Tag Archives: Julian’s Brick Over Pizzeria; Westport Weston Health District

Health Inspector Gives Low Grades — And Gets Them

Mike Sayyed spent 11 years building his business.

Julian’s Brick Oven Pizza thrived — first in Saugatuck, then on Post Road East near Maple Avenue. There’s a Julian’s in Monroe too.

His restaurants are clean. His food is very good.

Then — in November — a young health inspector came. She spent nearly 3 hours in his Westport kitchen.

She took a point off here for a cup in the wrong place, a point off there for another petty infraction. She kept finding obscure violations. It all added up to a failing grade of 64.

Julian’s had never failed before. Their grades had always been 89, 91 — high.

(Photo/Seth Schachter)

“She was just born when I got into the business,” says Sayyed, who is proud of his cleanliness and adherence to health codes. “I started in this business as a line cook. I run everything today. I serve good food, and make people happy. My customers are doctors, lawyers, professionals.

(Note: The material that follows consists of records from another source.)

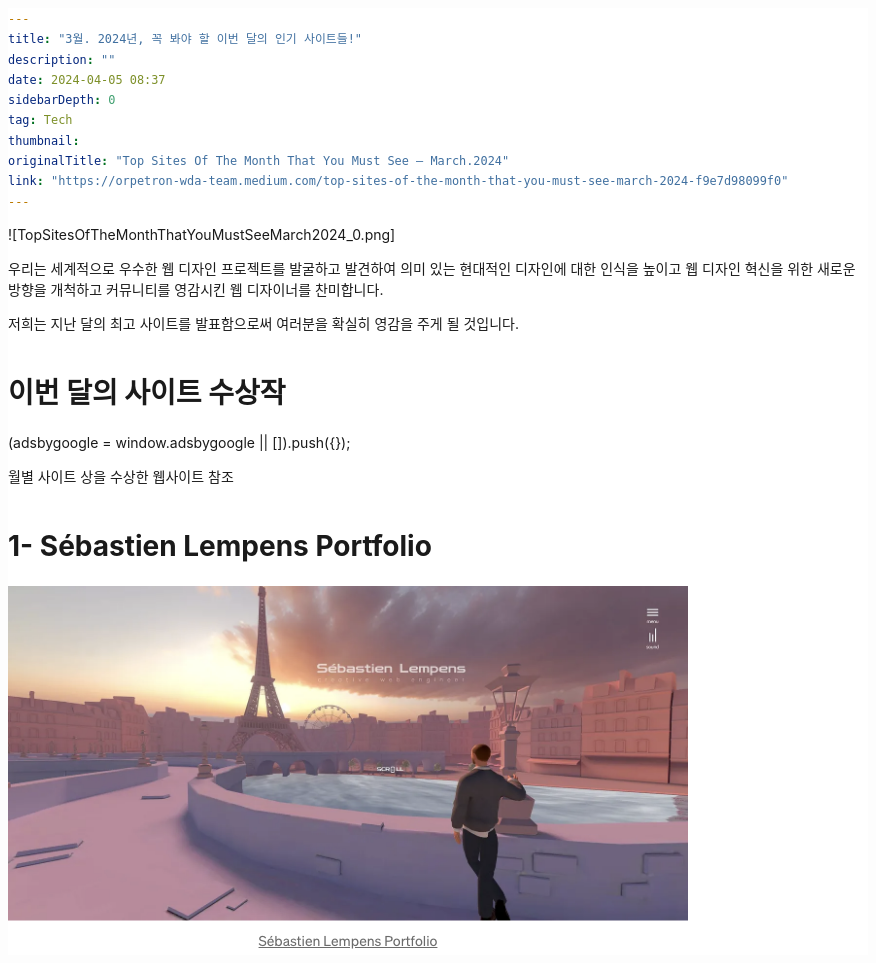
 ```yaml
---
title: "3월. 2024년, 꼭 봐야 할 이번 달의 인기 사이트들!"
description: ""
date: 2024-04-05 08:37
sidebarDepth: 0
tag: Tech
thumbnail: 
originalTitle: "Top Sites Of The Month That You Must See — March.2024"
link: "https://orpetron-wda-team.medium.com/top-sites-of-the-month-that-you-must-see-march-2024-f9e7d98099f0"
---
```



![TopSitesOfTheMonthThatYouMustSeeMarch2024_0.png]

우리는 세계적으로 우수한 웹 디자인 프로젝트를 발굴하고 발견하여 의미 있는 현대적인 디자인에 대한 인식을 높이고 웹 디자인 혁신을 위한 새로운 방향을 개척하고 커뮤니티를 영감시킨 웹 디자이너를 찬미합니다.

저희는 지난 달의 최고 사이트를 발표함으로써 여러분을 확실히 영감을 주게 될 것입니다.

# 이번 달의 사이트 수상작


<ins class="adsbygoogle"
  style="display:block"
  data-ad-client="ca-pub-4877378276818686"
  data-ad-slot="9743150776"
  data-ad-format="auto"
  data-full-width-responsive="true"></ins>
<component is="script">
(adsbygoogle = window.adsbygoogle || []).push({});
</component>

월별 사이트 상을 수상한 웹사이트 참조

# 1- Sébastien Lempens Portfolio

![Screenshot](./img/TopSitesOfTheMonthThatYouMustSeeMarch2024_1.png)
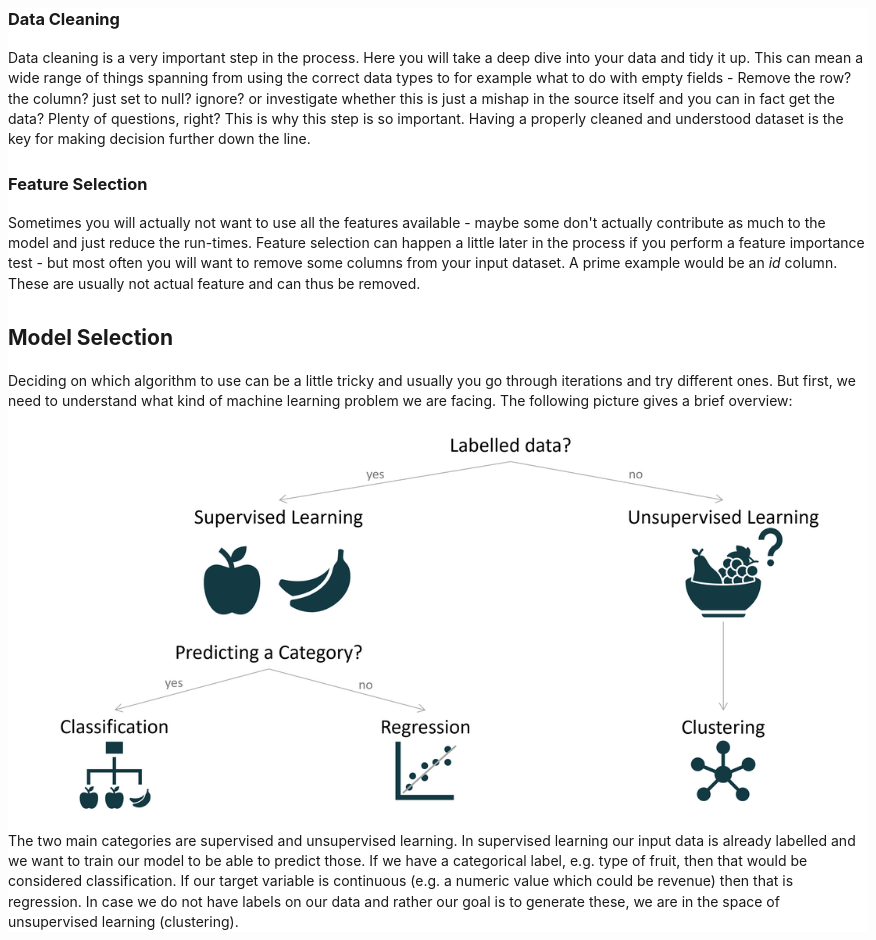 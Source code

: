 ### Data Cleaning 
Data cleaning is a very important step in the process. Here you will take a deep dive into your data and tidy it up. This can mean a wide range of things spanning from using the correct data types to for example what to do with empty fields - Remove the row? the column? just set to null? ignore? or investigate whether this is just a mishap in the source itself and you can in fact get the data? 
Plenty of questions, right? This is why this step is so important. Having a properly cleaned and understood dataset is the key for making decision further down the line. 

### Feature Selection
Sometimes you will actually not want to use all the features available - maybe some don't actually contribute as much to the model and just reduce the run-times. Feature selection can happen a little later in the process if you perform a feature importance test - but most often you will want to remove some columns from your input dataset. A prime example would be an _id_ column. These are usually not actual feature and can thus be removed. 

## Model Selection 
Deciding on which algorithm to use can be a little tricky and usually you go through iterations and try different ones. But first, we need to understand what kind of machine learning problem we are facing. The following picture gives a brief overview: 

<p align="center">
<img src="pictures/ML_Model_Selection.png" width="800">
</p>

The two main categories are supervised and unsupervised learning. In supervised learning our input data is already labelled and we want to train our model to be able to predict those. If we have a categorical label, e.g. type of fruit, then that would be considered classification. If our target variable is continuous (e.g. a numeric value which could be revenue) then that is regression. 
In case we do not have labels on our data and rather our goal is to generate these, we are in the space of unsupervised learning (clustering).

“I’m educated about inspections. I care about them. I’m not a franchisee who hires teenagers who cough on gloves.”

He asked the inspector how to improve. “She didn’t know. It was unbelievable,” he says.

Sayyed got a 95 on his re-inspection. But that came after his score was released to the media, and reported in the news. The stories were quickly passed around on social media.

Julian’s was not alone. Several other Westport restaurants received their first-ever failing grades.

All suffered heavily from losses of business.

“It sounded like I’m poisoning customers. Now the families, the regulars — they’re not coming in,” Sayyed says.

I called Jeffrey Andrews, chief sanitarian for the Westport Weston Health District.

He explained that the young inspector who failed Julian’s and several other restaurants had been undergoing training for the state Department of Health.

“When the state is involved, and the inspectors are being graded themselves, they can downgrade a restaurant for every little thing,” he acknowledged.

That’s why, he says, she took “much longer” than usual, and was “much more involved.”

Andrews notes that every restaurant with a failing grade was re-evaluated. All received much higher — and well above passing — scores.

But by then the damage to Julian’s — and several other popular Westport dining spots — had already been done.